Konuşma, başkalarıyla iletişimi sağlar, ama iyi bir konuşma, insanları size bağlar. Konuşurken, hele de bir topluluk önünde konuşurken, hep bir heyecan ve endişe duyarız; “Acaba iyi bir konuşmacı mıyım?” diye.

 

“Bizi anlamışlarsa, bu iyi konuştuğumuzun kanıtıdır.” Diyor Moliere.

 

Hepimiz konuşuruz ama bazı mesleklerde, iyi konuşma, başarıyı getirir. Mesela, politikacılar, sanatçılar, yazarlar, gazeteciler, öğretmenler, avukatlar, psikologlar, spikerler, vb. İyi ve güzel konuşarak öne çıkarlar.

 

Pek çok kişi; “Beni anlamıyorlar!” diye şikayet ederken, “Aslında anlatamadığını” hiç düşünmez!

 

Eğer kiminle, nasıl, hangi konuda ve hangi düzeyde konuşacağınızı bilmezseniz, konuşmanız başarısız olur ve anlaşılmazsınız! O yüzden;

 

“Bir konuşmaya hazırlanırken, zihninizde, katılacak dinleyicilerin bir imajını geliştirmelisiniz.” diyor C. E. Bingaman.

 

Bizdeki pek çok politikacının, iyi bir konuşmacı olmanın, ne olduğu konusunda bir fikirleri var mı bilmiyorum ama çoğunun bağıra çağıra ve öfkeli bir üslupla konuşup, zaman zaman nezaket ve terbiye sınırlarını aştıklarını görüyoruz hep beraber!

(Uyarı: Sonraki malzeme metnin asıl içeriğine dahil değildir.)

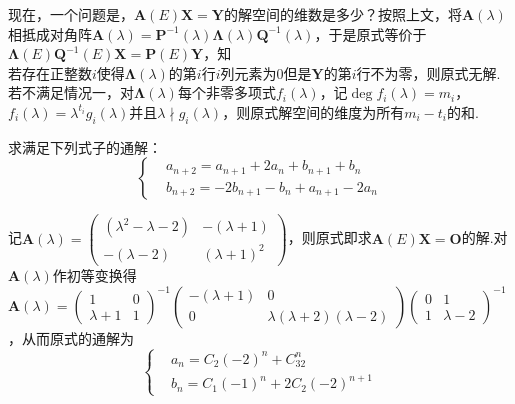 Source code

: \documentclass[10pt]{article}
\numberwithin{equation}{section}
\begin{document}
\par 现在，一个问题是，$\bm{A}(E)\bm{X} = \bm{Y}$的解空间的维数是多少？按照上文，将$\bm{A}(\lambda)$相抵成对角阵$\bm{A}(\lambda) = \bm{P}^{-1}(\lambda)\bm{\Lambda}(\lambda)\bm{Q}^{-1}(\lambda)$，于是原式等价于$\bm{\Lambda}(E)\bm{Q}^{-1}(E)\bm{X} = \bm{P}(E)\bm{Y}$，知\\
 若存在正整数$i$使得$\bm{\Lambda}(\lambda)$的第$i$行$i$列元素为$0$但是$\bm{Y}$的第$i$行不为零，则原式无解. \\
 若不满足情况一，对$\bm{\Lambda}(\lambda)$每个非零多项式$f_{i}(\lambda)$，记$\deg f_i(\lambda) = m_i$，$f_i(\lambda) = \lambda^{t_i}g_i(\lambda)$并且$\lambda \nmid g_i(\lambda)$，则原式解空间的维度为所有$m_i-t_i$的和.
\begin{LT}
    求满足下列式子的通解：
    \[
        \left\{
            \begin{aligned}
                &a_{n+2} = a_{n+1}+2a_n+b_{n+1}+b_n \\
                &b_{n+2} = -2b_{n+1}-b_n+a_{n+1}-2a_n
            \end{aligned}
        \right.
    \]
\end{LT}
\begin{JT}
    记$\bm{A}(\lambda) = \begin{pmatrix}(\lambda^2-\lambda-2) & -(\lambda+1) \\-(\lambda -2) & (\lambda+1)^2 \end{pmatrix}$，则原式即求$\bm{A}(E)\bm{X} = \bm{O}$的解.对$\bm{A}(\lambda)$作初等变换得\\$\bm{A}(\lambda) = 
    \begin{pmatrix}
        1 & 0 \\
        \lambda+1 & 1
    \end{pmatrix}^{-1}
    \begin{pmatrix}
        -(\lambda+1) & 0 \\
        0 & \lambda(\lambda+2)(\lambda-2)
    \end{pmatrix}
    \begin{pmatrix}
        0 & 1 \\
        1 & \lambda-2
    \end{pmatrix}^{-1}
    $
    ，从而原式的通解为
    \[
        \left\{
            \begin{aligned}
                &a_{n} = C_2(-2)^n + C_32^n \\
                &b_{n} = C_1(-1)^n + 2C_2(-2)^{n+1}
            \end{aligned}
        \right.
    \]
\end{JT}
\end{document}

Zaten durmadan birbirlerine bu yüzden dava açtıklarını da duyuyoruz basından.

 

Konuşurken, belki de çoğunun yaptığı en büyük hata, konuştukları konuya yeterince hakim olmamaları ve her konuyu uzun uzadıya, bıkkınlık verecek şekilde tekrara düşerek anlatmalarıdır.

 

Lloyd George: “İnsanın cümlelerine hakim olabilmesi için, konusuna hakim olması gerekir” der.

 

Yine konuşmanın etkili olması konusunda önemli bir kuralda; az, öz ve vurucu cümlelerle konuyu anlaşılır şekilde aktarmaktır dinleyenlere. Bu yüzden de;

 

“En etkili konuşma, en kısa olanıdır” der Dale Carnegie.

 

Fakat şu da bir gerçek ki; insanın eğitimi, karakteri, görgüsü, bilgisi, yaşam tarzı, hayata bakışı, kendini ifade edip, konuşmaya başlayınca ortaya çıkar. Yani insan, neyse, odur.

 

“Hangi dili kullanırsan kullan, olduğundan daha başka bir şey söyleyemezsin” diyen Ralph Waldo Emerson haklıdır aslında.

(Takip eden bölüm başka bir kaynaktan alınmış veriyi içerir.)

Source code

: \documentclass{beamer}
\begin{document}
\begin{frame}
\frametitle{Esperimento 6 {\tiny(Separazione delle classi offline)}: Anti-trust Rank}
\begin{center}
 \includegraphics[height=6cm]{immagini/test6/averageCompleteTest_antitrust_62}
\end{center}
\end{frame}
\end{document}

Üslup ayniyle insandır. Kişiyi ele verir. Konuşanı tanırsınız.

 

Bir fıkra ile bitireyim konuyu:

 

ÜSLUP FARKI

 

“ Elazığlı bir kız İstanbul’a gelin gider… Bakar ki oradaki kadınlar, akşam üşümüş halde eve gelen kocalarına;

_ Ay hayatım, üşümüşsün, donmuşsun… Kıyamam ben sana…

Şeklinde konuşuyorlar, bizim Elazığlının da hoşuna gider.

Akşam eve gelen kocasına:

_ Oy ben sahan ölem, üşümüş nassı da it gibi titriii!”